## YOUR OBJECTIVE
Below are entries; work out how many of their lines hold "solution", giving only that number.

[Entries taken from a collection]
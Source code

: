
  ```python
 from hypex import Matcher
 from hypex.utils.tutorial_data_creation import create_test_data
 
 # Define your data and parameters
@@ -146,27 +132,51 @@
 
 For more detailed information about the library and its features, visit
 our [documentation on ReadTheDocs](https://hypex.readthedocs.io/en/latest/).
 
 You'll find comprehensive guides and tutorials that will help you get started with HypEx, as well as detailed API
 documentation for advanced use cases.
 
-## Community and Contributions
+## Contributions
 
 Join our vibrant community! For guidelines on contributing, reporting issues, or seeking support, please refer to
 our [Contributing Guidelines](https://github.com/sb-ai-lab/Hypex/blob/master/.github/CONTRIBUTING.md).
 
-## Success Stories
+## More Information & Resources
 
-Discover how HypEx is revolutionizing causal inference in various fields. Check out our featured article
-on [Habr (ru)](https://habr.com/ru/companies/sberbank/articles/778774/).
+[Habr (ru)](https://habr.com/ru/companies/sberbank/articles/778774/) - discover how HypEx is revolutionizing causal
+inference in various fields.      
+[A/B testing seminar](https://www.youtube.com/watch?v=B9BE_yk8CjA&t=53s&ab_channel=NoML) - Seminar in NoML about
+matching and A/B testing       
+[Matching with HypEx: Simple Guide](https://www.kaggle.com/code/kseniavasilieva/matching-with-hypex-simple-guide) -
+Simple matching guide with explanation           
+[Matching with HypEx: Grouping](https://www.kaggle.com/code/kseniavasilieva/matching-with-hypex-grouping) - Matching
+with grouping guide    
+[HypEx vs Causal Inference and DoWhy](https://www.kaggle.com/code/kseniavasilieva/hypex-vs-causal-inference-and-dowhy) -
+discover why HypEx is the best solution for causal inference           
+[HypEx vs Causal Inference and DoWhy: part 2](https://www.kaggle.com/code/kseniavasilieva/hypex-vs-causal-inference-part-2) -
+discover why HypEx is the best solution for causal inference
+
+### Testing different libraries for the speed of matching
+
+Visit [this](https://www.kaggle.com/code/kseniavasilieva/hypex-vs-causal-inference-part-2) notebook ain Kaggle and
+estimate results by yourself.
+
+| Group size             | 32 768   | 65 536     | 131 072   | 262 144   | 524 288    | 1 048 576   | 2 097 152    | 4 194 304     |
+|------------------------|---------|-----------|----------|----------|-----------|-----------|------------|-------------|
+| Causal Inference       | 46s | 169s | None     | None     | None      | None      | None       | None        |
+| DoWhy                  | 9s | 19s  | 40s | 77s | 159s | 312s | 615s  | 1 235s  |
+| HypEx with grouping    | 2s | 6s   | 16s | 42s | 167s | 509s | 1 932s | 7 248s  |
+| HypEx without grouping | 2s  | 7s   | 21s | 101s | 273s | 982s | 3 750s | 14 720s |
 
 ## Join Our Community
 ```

---

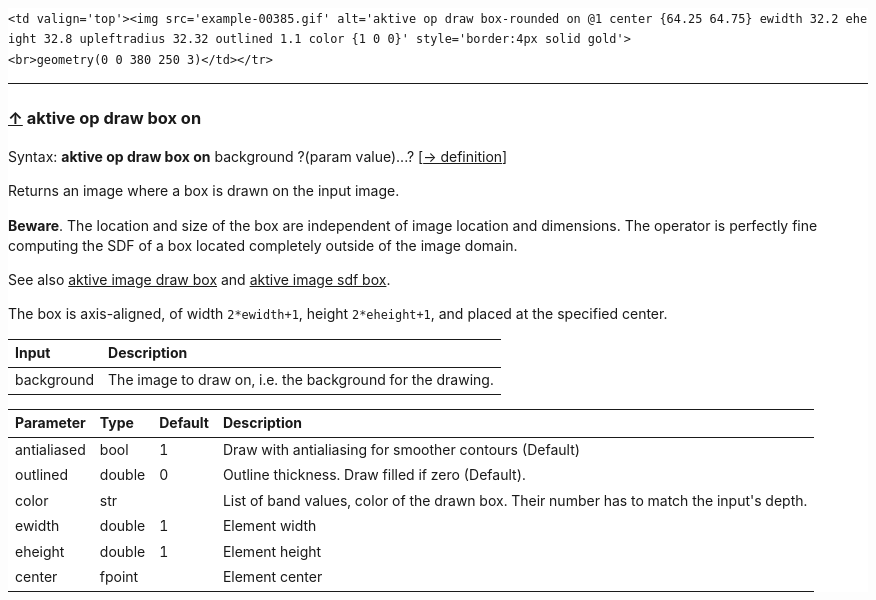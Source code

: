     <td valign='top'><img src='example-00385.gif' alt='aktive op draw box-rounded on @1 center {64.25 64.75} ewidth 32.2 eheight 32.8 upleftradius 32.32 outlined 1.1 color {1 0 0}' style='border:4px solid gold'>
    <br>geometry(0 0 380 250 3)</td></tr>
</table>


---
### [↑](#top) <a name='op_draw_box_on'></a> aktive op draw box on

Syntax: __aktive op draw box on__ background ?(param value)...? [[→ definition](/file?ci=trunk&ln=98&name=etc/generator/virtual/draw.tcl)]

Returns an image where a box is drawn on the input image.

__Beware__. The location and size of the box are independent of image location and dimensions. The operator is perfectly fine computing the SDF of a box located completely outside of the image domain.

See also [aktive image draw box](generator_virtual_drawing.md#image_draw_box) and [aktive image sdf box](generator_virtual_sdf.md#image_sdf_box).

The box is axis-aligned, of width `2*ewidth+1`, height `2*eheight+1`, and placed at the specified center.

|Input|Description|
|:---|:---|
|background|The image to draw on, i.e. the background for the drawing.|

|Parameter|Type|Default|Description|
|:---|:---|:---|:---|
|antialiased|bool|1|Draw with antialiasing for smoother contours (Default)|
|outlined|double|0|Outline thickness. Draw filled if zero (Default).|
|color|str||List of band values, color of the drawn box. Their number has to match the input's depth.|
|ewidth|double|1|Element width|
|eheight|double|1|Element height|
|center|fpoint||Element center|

==

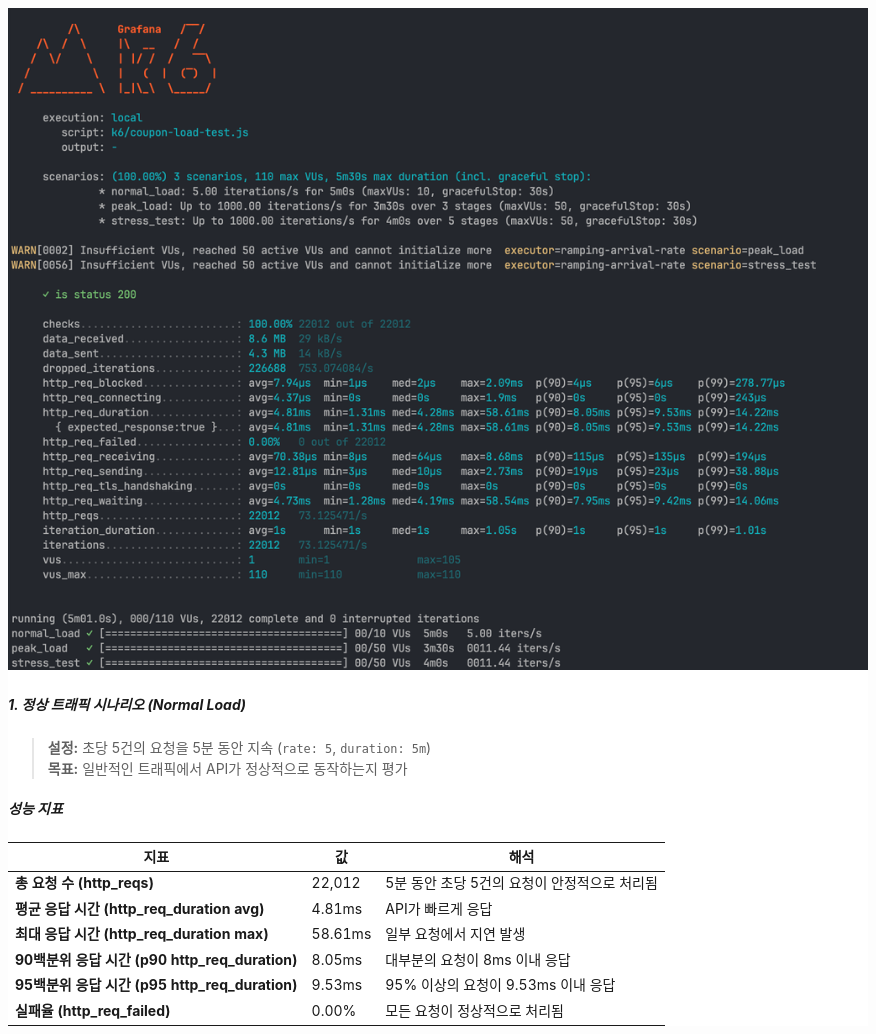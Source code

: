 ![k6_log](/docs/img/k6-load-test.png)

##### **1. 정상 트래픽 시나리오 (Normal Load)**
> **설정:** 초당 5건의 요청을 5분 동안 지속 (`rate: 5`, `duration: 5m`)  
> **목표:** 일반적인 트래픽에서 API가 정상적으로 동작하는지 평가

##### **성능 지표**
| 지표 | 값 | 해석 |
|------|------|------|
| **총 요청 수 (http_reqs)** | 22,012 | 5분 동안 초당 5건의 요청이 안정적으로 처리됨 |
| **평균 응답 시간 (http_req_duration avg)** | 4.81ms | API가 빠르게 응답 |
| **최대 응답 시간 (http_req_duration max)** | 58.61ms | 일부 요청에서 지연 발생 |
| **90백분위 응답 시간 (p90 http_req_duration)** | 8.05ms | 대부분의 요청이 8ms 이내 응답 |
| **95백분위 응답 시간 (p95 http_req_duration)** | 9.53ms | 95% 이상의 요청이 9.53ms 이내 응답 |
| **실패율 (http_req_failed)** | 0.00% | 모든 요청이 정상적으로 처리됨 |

## RESULT FOR THIS EXERCISE
2